Teradata SQL and Advanced GROUPING Functions
What advanced GROUPING methods are there in Teradata SQL?
– GROUP BY GROUPING SETS
– GROUP BY ROLLUP
– GROUP BY CUBE
What is GROUP BY CUBE used for?
One or more columns are used to group across multiple dimensions.
If grouped by n columns, the result is 2 to the power of n rows, as shown in the graph:
What is GROUP BY ROLLUP used for?
This functionality is used to group columns over a single dimension calculating multiple levels of detail.
What is GROUP BY GROUPING SET used for?
Groupes over one dimension without ROLLUP or several dimensions without CUBE
What is a GROUPING SET?
A set of columns over which we group.
What is an empty GROUPING SET?
It is represented by a left and right bracket “()” and returns a grand total
We will explain the advanced GROUPING functions using the following example.
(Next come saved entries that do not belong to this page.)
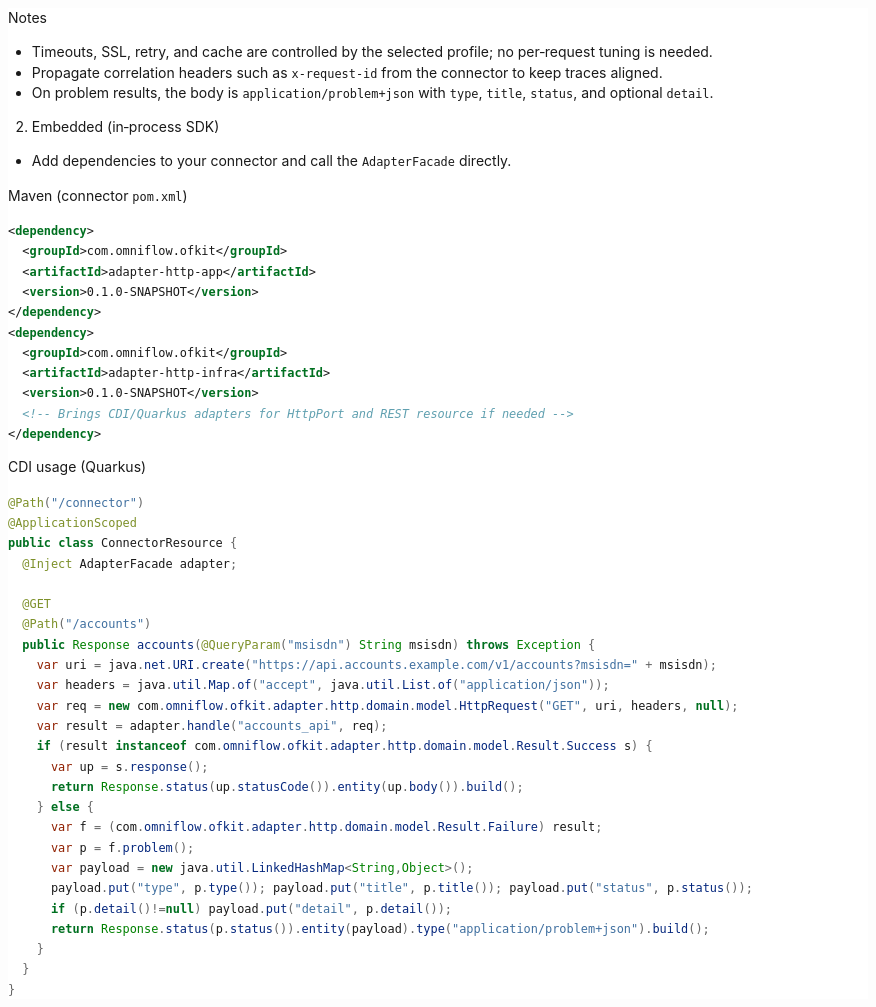 Notes
- Timeouts, SSL, retry, and cache are controlled by the selected profile; no per‑request tuning is needed.
- Propagate correlation headers such as `x-request-id` from the connector to keep traces aligned.
- On problem results, the body is `application/problem+json` with `type`, `title`, `status`, and optional `detail`.

2) Embedded (in‑process SDK)
- Add dependencies to your connector and call the `AdapterFacade` directly.

Maven (connector `pom.xml`)
```xml
<dependency>
  <groupId>com.omniflow.ofkit</groupId>
  <artifactId>adapter-http-app</artifactId>
  <version>0.1.0-SNAPSHOT</version>
</dependency>
<dependency>
  <groupId>com.omniflow.ofkit</groupId>
  <artifactId>adapter-http-infra</artifactId>
  <version>0.1.0-SNAPSHOT</version>
  <!-- Brings CDI/Quarkus adapters for HttpPort and REST resource if needed -->
</dependency>
```

CDI usage (Quarkus)
```java
@Path("/connector")
@ApplicationScoped
public class ConnectorResource {
  @Inject AdapterFacade adapter;

  @GET
  @Path("/accounts")
  public Response accounts(@QueryParam("msisdn") String msisdn) throws Exception {
    var uri = java.net.URI.create("https://api.accounts.example.com/v1/accounts?msisdn=" + msisdn);
    var headers = java.util.Map.of("accept", java.util.List.of("application/json"));
    var req = new com.omniflow.ofkit.adapter.http.domain.model.HttpRequest("GET", uri, headers, null);
    var result = adapter.handle("accounts_api", req);
    if (result instanceof com.omniflow.ofkit.adapter.http.domain.model.Result.Success s) {
      var up = s.response();
      return Response.status(up.statusCode()).entity(up.body()).build();
    } else {
      var f = (com.omniflow.ofkit.adapter.http.domain.model.Result.Failure) result;
      var p = f.problem();
      var payload = new java.util.LinkedHashMap<String,Object>();
      payload.put("type", p.type()); payload.put("title", p.title()); payload.put("status", p.status());
      if (p.detail()!=null) payload.put("detail", p.detail());
      return Response.status(p.status()).entity(payload).type("application/problem+json").build();
    }
  }
}
```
The basis for this is a table that contains the number of flights per aircraft and date:
CREATE MULTISET TABLE Flights ( PLANE AS BIGINT NOT NULL, FLIGHTDATE AS DATE NOT NULL, NR_FLIGHTS INTEGER NOT NULL ) PRIMARY INDEX (PLANE);
Below you can see our test data:
Plane | FlightDate | Flights |
1 | 2019-02-26 | 5 |
2 | 2019-02-26 | 2 |
3 | 2019-02-26 | 3 |
1 | 2019-02-27 | 1 |
2 | 2019-02-27 | 2 |
3 | 2019-02-27 | 5 |
1 | 2019-02-28 | 5 |
2 | 2019-02-28 | 1 |
3 | 2019-02-28 | 1 |
1 | 2019-03-01 | 5 |
2 | 2019-03-01 | 3 |
3 | 2019-03-01 | 2 |
1 | 2019-03-02 | 1 |
2 | 2019-03-02 | 1 |
3 | 2019-03-02 | 1 |
Teradata SQL – GROUP BY GROUPING SETS
Groups data either on one dimension without ROLLUP or on several dimensions one CUBE. Here is an example:
SELECT PLANE, EXTRACT(MONTH FROM FLIGHTDATE) AS TheMonth, EXTRACT(YEAR FROM FLIGHTDATE) AS TheYear, SUM(NR_FLIGHTS) AS NR_FLIGHTS FROM FLIGHTS GROUP BY GROUPING SETS (PLANE,TheMonth,TheYear) ORDER BY 1 DESC,2 DESC,3 DESC;
Plane | TheMonth | TheYear | NR_FLIGHTS |
3 | NULL | NULL | 12 |
2 | NULL | NULL | 9 |
1 | NULL | NULL | 12 |
NULL | 3 | NULL | 13 |
NULL | 2 | NULL | 25 |
NULL | NULL | 2019 | 38 |
In our example, GROUP BY GROUPING SETS calculates the number of flights for each plane, each month, each year.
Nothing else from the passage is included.